All of the data below is to be output without alteration.

[Source texts of formatted documents]
== Segment start ==

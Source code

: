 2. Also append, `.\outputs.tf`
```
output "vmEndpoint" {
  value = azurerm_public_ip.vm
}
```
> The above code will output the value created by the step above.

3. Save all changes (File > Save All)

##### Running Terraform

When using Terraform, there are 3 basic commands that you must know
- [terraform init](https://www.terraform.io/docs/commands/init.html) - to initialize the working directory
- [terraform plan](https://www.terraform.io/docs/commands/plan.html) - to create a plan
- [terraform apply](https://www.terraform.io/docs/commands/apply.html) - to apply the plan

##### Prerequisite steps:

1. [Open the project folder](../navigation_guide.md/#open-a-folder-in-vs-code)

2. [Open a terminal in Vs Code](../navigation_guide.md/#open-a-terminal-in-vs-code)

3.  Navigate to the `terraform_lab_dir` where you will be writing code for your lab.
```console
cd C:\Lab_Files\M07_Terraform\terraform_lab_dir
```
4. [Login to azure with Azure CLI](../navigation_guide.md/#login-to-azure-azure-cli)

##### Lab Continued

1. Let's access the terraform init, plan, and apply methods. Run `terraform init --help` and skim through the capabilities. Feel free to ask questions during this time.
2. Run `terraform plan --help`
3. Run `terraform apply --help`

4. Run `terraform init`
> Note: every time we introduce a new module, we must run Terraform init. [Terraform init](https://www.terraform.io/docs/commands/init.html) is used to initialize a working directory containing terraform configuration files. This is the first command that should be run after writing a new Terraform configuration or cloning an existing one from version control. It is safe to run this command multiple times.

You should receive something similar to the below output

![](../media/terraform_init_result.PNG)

== Segment end ==

» **Solved exercise**
Source code

: 2. Also append, `.\outputs.tf`
```
output "vmEndpoint" {
  value = azurerm_public_ip.vm
}
```
> The above code will output the value created by the step above.

3. Save all changes (File > Save All)

##### Running Terraform

When using Terraform, there are 3 basic commands that you must know
- [terraform init](https://www.terraform.io/docs/commands/init.html) - to initialize the working directory
- [terraform plan](https://www.terraform.io/docs/commands/plan.html) - to create a plan
- [terraform apply](https://www.terraform.io/docs/commands/apply.html) - to apply the plan

##### Prerequisite steps:

1. [Open the project folder](../navigation_guide.md/#open-a-folder-in-vs-code)

2. [Open a terminal in Vs Code](../navigation_guide.md/#open-a-terminal-in-vs-code)

3.  Navigate to the `terraform_lab_dir` where you will be writing code for your lab.
```console
cd C:\Lab_Files\M07_Terraform\terraform_lab_dir
```
4. [Login to azure with Azure CLI](../navigation_guide.md/#login-to-azure-azure-cli)

##### Lab Continued

1. Let's access the terraform init, plan, and apply methods. Run `terraform init --help` and skim through the capabilities. Feel free to ask questions during this time.
2. Run `terraform plan --help`
3. Run `terraform apply --help`

4. Run `terraform init`
> Note: every time we introduce a new module, we must run Terraform init. [Terraform init](https://www.terraform.io/docs/commands/init.html) is used to initialize a working directory containing terraform configuration files. This is the first command that should be run after writing a new Terraform configuration or cloning an existing one from version control. It is safe to run this command multiple times.

You should receive something similar to the below output

![](../media/terraform_init_result.PNG)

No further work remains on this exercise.